Assigned task: Below are records; please write out exactly the lines from the first line through the line containing "When we restrict", with no pictures.
Top of Supplied material
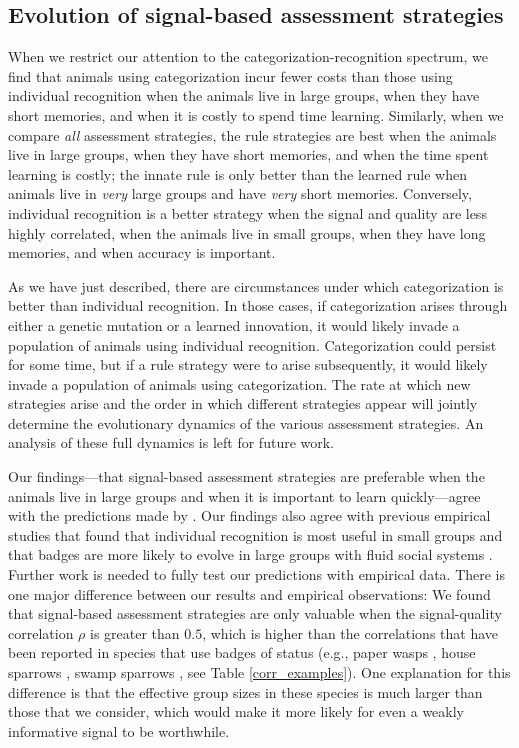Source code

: \subsection*{Evolution of signal-based assessment strategies }

When we restrict our attention to the categorization-recognition spectrum, we find that animals using categorization incur fewer costs than those using individual recognition when the animals live in large groups, when they have short memories, and when it is costly to spend time learning. Similarly, when we compare \emph{all} assessment strategies, the rule strategies are best when the animals live in large groups, when they have short memories, and when the time spent learning is costly; the innate rule is only better than the learned rule when animals live in \emph{very} large groups and have \emph{very} short memories. Conversely, individual recognition is a better strategy when the signal and quality are less highly correlated, when the animals live in small groups, when they have long memories, and when accuracy is important. 

As we have just described, there are circumstances under which categorization is better than individual recognition. In those cases, if categorization arises through either a genetic mutation or a learned innovation, it would likely invade a population of animals using individual recognition. Categorization could persist for some time, but if a rule strategy were to arise subsequently, it would likely invade a population of animals using categorization. The rate at which new strategies arise and the order in which different strategies appear will jointly determine the evolutionary dynamics of the various assessment strategies. An analysis of these full dynamics is left for future work. 

Our findings---that signal-based assessment strategies are preferable when the animals live in large groups and when it is important to learn quickly---agree with the predictions made by \citet{sheehan2016evotradeoff}. Our findings also agree with previous empirical studies that found that individual recognition is most useful in small groups \citep{Veiga:1993fk} and that badges are more likely to evolve in large groups with fluid social systems \citep{Rohwer:1975fk,Tibbetts:2009kx}. Further work is needed to fully test our predictions with empirical data. There is one major difference between our results and empirical observations: We found that signal-based assessment strategies are only valuable when the signal-quality correlation $\rho$ is greater than $0.5$, which is higher than the correlations that have been reported in species that use badges of status (e.g., paper wasps \citep{Tibbetts:2004kx}, house sparrows \citep{Veiga:1993fk}, swamp sparrows \citep{Olsen:2010uq}, see Table \ref{corr_examples}). One explanation for this difference is that the effective group sizes in these species is much larger than those that we consider, which would make it more likely for even a weakly informative signal to be worthwhile.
Bottom of Supplied material
Answer section:
Source code

: \subsection*{Evolution of signal-based assessment strategies }

When we restrict our attention to the categorization-recognition spectrum, we find that animals using categorization incur fewer costs than those using individual recognition when the animals live in large groups, when they have short memories, and when it is costly to spend time learning. Similarly, when we compare \emph{all} assessment strategies, the rule strategies are best when the animals live in large groups, when they have short memories, and when the time spent learning is costly; the innate rule is only better than the learned rule when animals live in \emph{very} large groups and have \emph{very} short memories. Conversely, individual recognition is a better strategy when the signal and quality are less highly correlated, when the animals live in small groups, when they have long memories, and when accuracy is important. 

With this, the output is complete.